Are these skills he could have learned? Absolutely. But we didn't see him making mistakes, we saw him dancing on a stage for months after his change.
Even in the first Hulk movie we see the newly born Hulk stumbling about. Iron Man goes through a series of flubs, the aforementioned Peter Parker, even Superman has to make attempts to fly (Clark Kent in Smallvile goes through seasons of learning to control his powers). Batman hurts himself over and over, learning from his mistakes.
Everyone seems to have a moment of growing pains except someone who's powers were given to him in a matter of minutes and suddenly he's perfect. We're supposed to accept that?
Good stories are about character development. That. Is. Always. The. Case.
Steve Rogers didn't change. Morally and ethically he was the same man he was a the beginning of the movie. Physically he'd changed, but even then we didn't see him coming terms with his new power. Even in the Avenger's, while still one-dimensional, he at least goes from follower to leader.
Captain America: The First Avenger had an opportunity to answer the question: does power corrupt? Or, how does power change a man, but it didn't. It was a very bland movie.
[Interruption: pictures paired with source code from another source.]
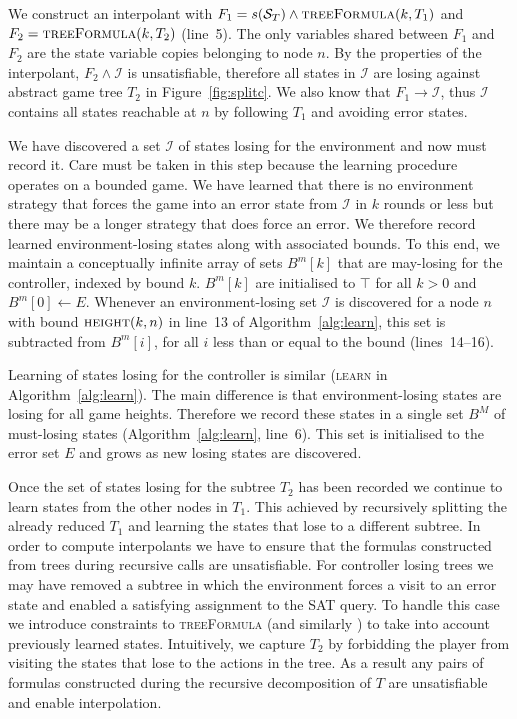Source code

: 
We construct an interpolant with $F_1 = s(\mathcal{S}_T) \land \textsc{treeFormula}(k, T_1)$ and $F_2 = \textsc{treeFormula}(k, T_2)$ (line~5). The only variables shared between $F_1$ and $F_2$ are the state variable copies belonging to node $n$. By the properties of the interpolant, $F_2 \land \mathcal{I}$ is unsatisfiable, therefore all states in $\mathcal{I}$ are losing against abstract game tree $T_2$ in Figure~\ref{fig:splitc}.  We also know that $F_1 \to \mathcal{I}$, thus $\mathcal{I}$ contains all states reachable at $n$ by following $T_1$ and avoiding error states.  

We have discovered a set $\mathcal{I}$ of states losing for the environment and now must record it. Care must be taken in this step because the learning procedure operates on a bounded game. We have learned that there is no environment strategy that forces the game into an error state from $\mathcal{I}$ in $k$ rounds or less but there may be a longer strategy that does force an error.  We therefore record learned environment-losing states along with associated bounds.  To this end, we maintain a conceptually infinite array of sets $B^m[k]$ that are may-losing for the controller, indexed by bound $k$.  $B^m[k]$ are initialised to $\top$ for all $k>0$ and $B^m[0] \gets E$.  Whenever an environment-losing set $\mathcal{I}$ is discovered for a node $n$ with bound $\textsc{height}(k, n)$ in line~13 of Algorithm~\ref{alg:learn}, this set is subtracted from $B^m[i]$, for all $i$ less than or equal to the bound (lines~14--16).

Learning of states losing for the controller is similar (\textsc{learn} in Algorithm~\ref{alg:learn}). The main difference is that environment-losing states are losing for all game heights. Therefore we record these states in a single set $B^M$ of must-losing states (Algorithm~\ref{alg:learn}, line~6).  This set is initialised to the error set $E$ and grows as new losing states are discovered.  

Once the set of states losing for the subtree $T_2$ has been recorded we continue to learn states from the other nodes in $T_1$. This achieved by recursively splitting the already reduced $T_1$ and learning the states that lose to a different subtree. In order to compute interpolants we have to ensure that the formulas constructed from trees during recursive calls are unsatisfiable. For controller losing trees we may have removed a subtree in which the environment forces a visit to an error state and enabled a satisfying assignment to the SAT query. To handle this case we introduce constraints to \textsc{treeFormula} (and similarly ) to take into account previously learned states. Intuitively, we capture $T_2$ by forbidding the player from visiting the states that lose to the actions in the tree. As a result any pairs of formulas constructed during the recursive decomposition of $T$ are unsatisfiable and enable interpolation.

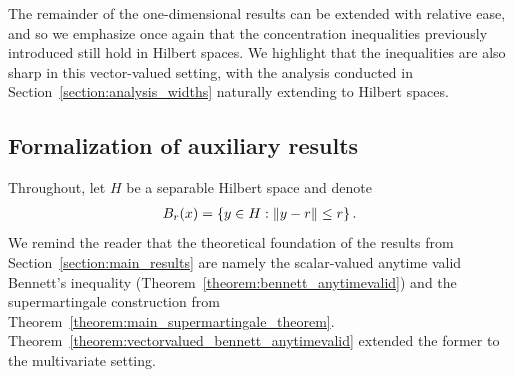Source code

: The remainder of the one-dimensional results can be extended with relative ease, and so we emphasize once again that the concentration inequalities previously introduced still hold in Hilbert spaces.  We highlight that the inequalities are also sharp in this vector-valued setting, with the analysis conducted in Section~\ref{section:analysis_widths} naturally extending to Hilbert spaces. %



\subsection{Formalization of auxiliary results}

Throughout, let $H$ be a separable Hilbert space and denote 
\begin{align*}
    B_r(x) = \lc y\in H : \|y-r\| \leq r \rc.
\end{align*}
We remind the reader that the theoretical foundation of the results from Section~\ref{section:main_results} are namely the scalar-valued anytime valid Bennett's inequality (Theorem~\ref{theorem:bennett_anytimevalid}) and the supermartingale construction from Theorem~\ref{theorem:main_supermartingale_theorem}. Theorem~\ref{theorem:vectorvalued_bennett_anytimevalid} extended the former to the multivariate setting.
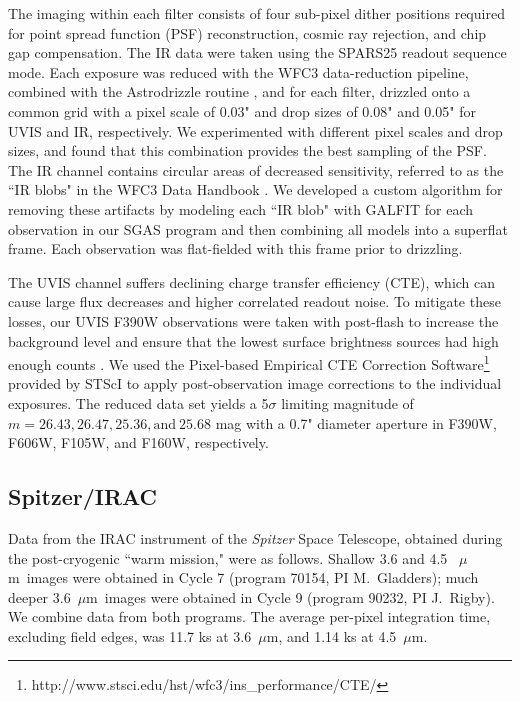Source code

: The imaging within each filter consists of four sub-pixel dither positions required for point spread function (PSF) reconstruction, cosmic ray rejection, and chip gap compensation. The IR data were taken using the SPARS25 readout sequence mode. Each exposure was reduced with the WFC3 data-reduction pipeline, combined with the Astrodrizzle routine \citep{Fruchter:2010lr}, and for each filter, drizzled onto a common grid with a pixel scale of 0.03" and drop sizes of 0.08" and 0.05" for UVIS and IR, respectively. We experimented with different pixel scales and drop sizes, and found that this combination provides the best sampling of the PSF. The IR channel contains circular areas of decreased sensitivity, referred to as the ``IR blobs" in the WFC3 Data Handbook \citep{Deustua:2016ab}. We developed a custom algorithm for removing these artifacts by modeling each ``IR blob" with GALFIT \citep{Peng:2010qy} for each observation in our SGAS program and then combining all models into a superflat frame. Each observation was flat-fielded with this frame prior to drizzling.

The UVIS channel suffers declining charge transfer efficiency (CTE), which can cause large flux decreases and higher correlated readout noise. To mitigate these losses, our UVIS F390W observations were taken with post-flash to increase the background level and ensure that the lowest surface brightness sources had high enough counts \citep{Rajan:2010ab}. We used the Pixel-based Empirical CTE Correction Software\footnote{http://www.stsci.edu/hst/wfc3/ins\_performance/CTE/} provided by STScI to apply post-observation image corrections to the individual exposures. The reduced data set yields a 5$\sigma$ limiting magnitude of $m= 26.43, 26.47, 25.36, \mathrm{and}\ 25.68$ mag with a 0.7" diameter aperture in F390W, F606W, F105W, and F160W, respectively.

\subsection{Spitzer/IRAC}

Data from the IRAC instrument of the {\it Spitzer} Space Telescope, obtained during the post-cryogenic ``warm mission," were as follows.  Shallow 3.6 and 4.5 ~$\mu$m\ images were obtained in Cycle 7 (program 70154, PI M.~Gladders); much deeper 3.6~$\mu$m\ images were obtained in Cycle 9 (program 90232, PI J.~Rigby). We combine data from both programs. The average per-pixel integration time, excluding field edges, was 11.7 ks at 3.6~$\mu$m, and 1.14 ks at 4.5~$\mu$m.


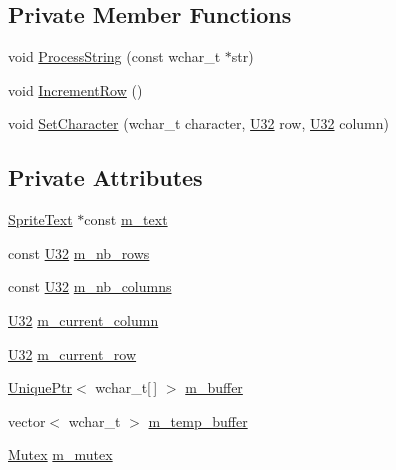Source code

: \subsection*{Private Member Functions}
\begin{DoxyCompactItemize}
\item 
void \hyperlink{classmage_1_1script_1_1_text_console_script_a29334fd8aa8de09b2f28c24096347498}{Process\+String} (const wchar\+\_\+t $\ast$str)
\item 
void \hyperlink{classmage_1_1script_1_1_text_console_script_a3d4cba4fd8a2733933a7a444c6beaf1a}{Increment\+Row} ()
\item 
void \hyperlink{classmage_1_1script_1_1_text_console_script_a18bdee79ee6f53e28f90b607c36c8188}{Set\+Character} (wchar\+\_\+t character, \hyperlink{namespacemage_a41c104c036fba3756a74e19f793eeaa1}{U32} row, \hyperlink{namespacemage_a41c104c036fba3756a74e19f793eeaa1}{U32} column)
\end{DoxyCompactItemize}
\subsection*{Private Attributes}
\begin{DoxyCompactItemize}
\item 
\hyperlink{classmage_1_1_sprite_text}{Sprite\+Text} $\ast$const \hyperlink{classmage_1_1script_1_1_text_console_script_a60b0a4e3de62e240df32fa2576c67b73}{m\+\_\+text}
\item 
const \hyperlink{namespacemage_a41c104c036fba3756a74e19f793eeaa1}{U32} \hyperlink{classmage_1_1script_1_1_text_console_script_a9d00451cf1cf319512e0c88352d22911}{m\+\_\+nb\+\_\+rows}
\item 
const \hyperlink{namespacemage_a41c104c036fba3756a74e19f793eeaa1}{U32} \hyperlink{classmage_1_1script_1_1_text_console_script_a480c394aece0f517b9d10c4e912aadc9}{m\+\_\+nb\+\_\+columns}
\item 
\hyperlink{namespacemage_a41c104c036fba3756a74e19f793eeaa1}{U32} \hyperlink{classmage_1_1script_1_1_text_console_script_a10d396ae897b441a7cfc1f77c50eb16e}{m\+\_\+current\+\_\+column}
\item 
\hyperlink{namespacemage_a41c104c036fba3756a74e19f793eeaa1}{U32} \hyperlink{classmage_1_1script_1_1_text_console_script_abd3f8ee3c17545968fcf403ec9aef83d}{m\+\_\+current\+\_\+row}
\item 
\hyperlink{namespacemage_a3316d7143a973e37adf1110f2e80ca31}{Unique\+Ptr}$<$ wchar\+\_\+t\mbox{[}$\,$\mbox{]} $>$ \hyperlink{classmage_1_1script_1_1_text_console_script_a35db160ce89d4ebf6f184d2fe850beab}{m\+\_\+buffer}
\item 
vector$<$ wchar\+\_\+t $>$ \hyperlink{classmage_1_1script_1_1_text_console_script_a3e38273632b6d528ca7707a46bc33063}{m\+\_\+temp\+\_\+buffer}
\item 
\hyperlink{structmage_1_1_mutex}{Mutex} \hyperlink{classmage_1_1script_1_1_text_console_script_af9962aa57cbbe3b8bbc2217d2f28112b}{m\+\_\+mutex}
\end{DoxyCompactItemize}
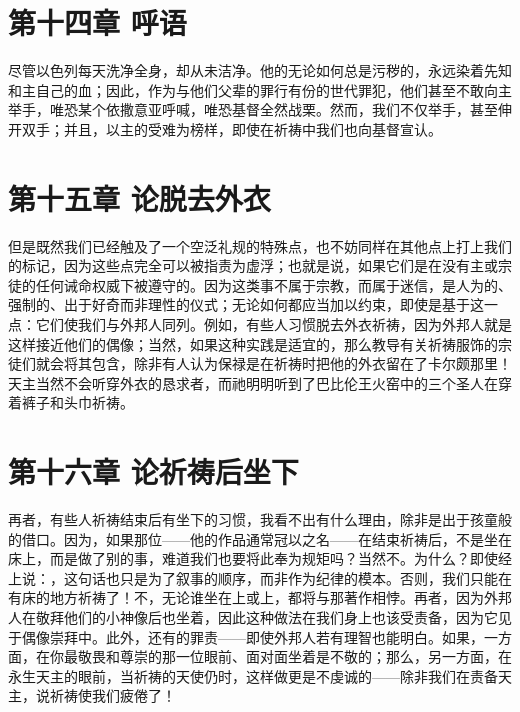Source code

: 
\section{第十四章 呼语}

尽管以色列每天洗净全身，却从未洁净。他的无论如何总是污秽的，永远染着先知和主自己的血；因此，作为与他们父辈的罪行有份的世代罪犯，他们甚至不敢向主举手，唯恐某个依撒意亚呼喊，唯恐基督全然战栗。然而，我们不仅举手，甚至伸开双手；并且，以主的受难为榜样，即使在祈祷中我们也向基督宣认。\par


\section{第十五章 论脱去外衣}

但是既然我们已经触及了一个空泛礼规的特殊点，也不妨同样在其他点上打上我们的标记，因为这些点完全可以被指责为虚浮；也就是说，如果它们是在没有主或宗徒的任何诫命权威下被遵守的。因为这类事不属于宗教，而属于迷信，是人为的、强制的、出于好奇而非理性的仪式；无论如何都应当加以约束，即使是基于这一点：它们使我们与外邦人同列。例如，有些人习惯脱去外衣祈祷，因为外邦人就是这样接近他们的偶像；当然，如果这种实践是适宜的，那么教导有关祈祷服饰的宗徒们就会将其包含，除非有人认为保禄是在祈祷时把他的外衣留在了卡尔颇那里！ 天主当然不会听穿外衣的恳求者，而祂明明听到了巴比伦王火窑中的三个圣人在穿着裤子和头巾祈祷。\par


\section{第十六章 论祈祷后坐下}

再者，有些人祈祷结束后有坐下的习惯，我看不出有什么理由，除非是出于孩童般的借口。因为，如果那位——他的作品通常冠以之名——在结束祈祷后，不是坐在床上，而是做了别的事，难道我们也要将此奉为规矩吗？当然不。为什么？即使经上说：，这句话也只是为了叙事的顺序，而非作为纪律的模本。否则，我们只能在有床的地方祈祷了！不，无论谁坐在上或上，都将与那著作相悖。再者，因为外邦人在敬拜他们的小神像后也坐着，因此这种做法在我们身上也该受责备，因为它见于偶像崇拜中。此外，还有的罪责——即使外邦人若有理智也能明白。如果，一方面，在你最敬畏和尊崇的那一位眼前、面对面坐着是不敬的；那么，另一方面，在永生天主的眼前，当祈祷的天使仍时，这样做更是不虔诚的——除非我们在责备天主，说祈祷使我们疲倦了！\par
I don't see his having acquired fighting skills. First off, he gets beaten up at the beginning because he's tiny and weak, not because he doesn't know how to throw a punch. His subsequently increased strength, endurance, agility and coordination, reflexes supposedly fast enough to dodge bullets...if you get into a fight with all that, then skills don't necessarily need to come into it. This is exactly the same situation as Spider-Man, who also can fight effectively with no combat training by relying on strength, reflexes etc. Actually, Wolverine's another example of this - he's heavily reliant on the metal bones/healing factor thing to prevail in fights in the movies so far, and I take it that the latest movie sees him actually learning to fight properly rather than just scrap. The canonical Captain America is among the finest hand-to-hand combatants in the Marvel universe. I don't see the movie character being anywhere near that yet, in that he doesn't really perform a great deal of WOW moves - he's basically doing what feels right. I mean, I hope you'll agree that Black Widow and Hawkeye both came across as more finessed physical combatants than Captain A in the Avengers movie. Hopefully, this is something that we'll see developed - he'll start optimising his natural assets rather than relying on them.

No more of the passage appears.